For three years he broadcast the critically acclaimed “Last Angry Man” radio newsmagazine on the Corus network and then hosted a weekly Suburban news hour on Astral Media’s CJAD. He has won many Quebec, Canadian and North American newspaper honors for his writings on racism, the abuse of state authority and the teaching of contempt including two Bob Philips Memorial Awards for Best General Editorial Writing, the Charles Hawkins Trophy for Best National Editorial Writing and first place honors in the LMA North American  competition for Best Editorial Writing and for Best Opinion column.  He placed third In that North American competition for Editor of the Year. Under his leadership The Suburban Newspaper became the first Canadian recipient of first-place honors for community service in the SNA North American newspaper competition.

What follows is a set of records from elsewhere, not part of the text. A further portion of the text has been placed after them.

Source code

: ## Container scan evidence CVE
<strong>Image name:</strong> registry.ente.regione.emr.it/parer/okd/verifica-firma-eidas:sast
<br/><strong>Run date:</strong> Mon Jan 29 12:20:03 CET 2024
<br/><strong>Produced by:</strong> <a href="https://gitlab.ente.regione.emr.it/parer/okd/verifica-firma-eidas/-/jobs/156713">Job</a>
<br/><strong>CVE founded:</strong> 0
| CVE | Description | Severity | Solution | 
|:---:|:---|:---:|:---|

His activism has earned Mr. Wajsman a Martin Luther King Jr. Legacy Award for the promotion of human dignity, the Queen’s Diamond Jubilee Medal for Community Service, a Parliamentary Certificate of Recognition for contributions to Canadian democracy  and a Medal of Appreciation from The Association for the Welfare of the Soldiers of Israel. He has served as a member of the advisory council of the Paul Gérin-Lajoie Foundation, was co-president d’honneur of UNICEF Quebec’s 50th Anniversary celebrations, co-chairman of the “Taste of the Caribbean” festival and a judge at the St. Patrick’s Day parade. His Institute work extends beyond Quebec . To cite just two examples, his was the first Canadian advocacy group that formed a working partnership with the Southern Christian Leadership Conference under the latter’s President Dr. Charles L.  Steele, Jr and helped send dozens of paramedics to the Delta Relief Project   following Hurricane Katrina. The institute also helped Toronto’s “Lawyers feed the Homeless” program by sending truckloads of food to that organization that served some 1500 meals a week. His Institute conferences brought personalities such as former CIA Director R. James Woolsey and anti-Islamist activist Brigitte Gabriel to Canada for the first time.

A frequent lecturer at academic and communal institutions, Mr. Wajsman is also a regular commentator in the electronic media. He has appeared on CNN on a panel on terrorism with Peter Bergen and Steve Emerson, as well as all major English and French television and radio news and opinion programs in Canada. In addition to Montreal`s English and French dailies,  his opinions and views have appeared in TIME, The New York Times, The National Post, The New York Forward and The Jerusalem Post. Mr. Wajsman is a member of the McGill Faculty Club  and the Montreal Press Club.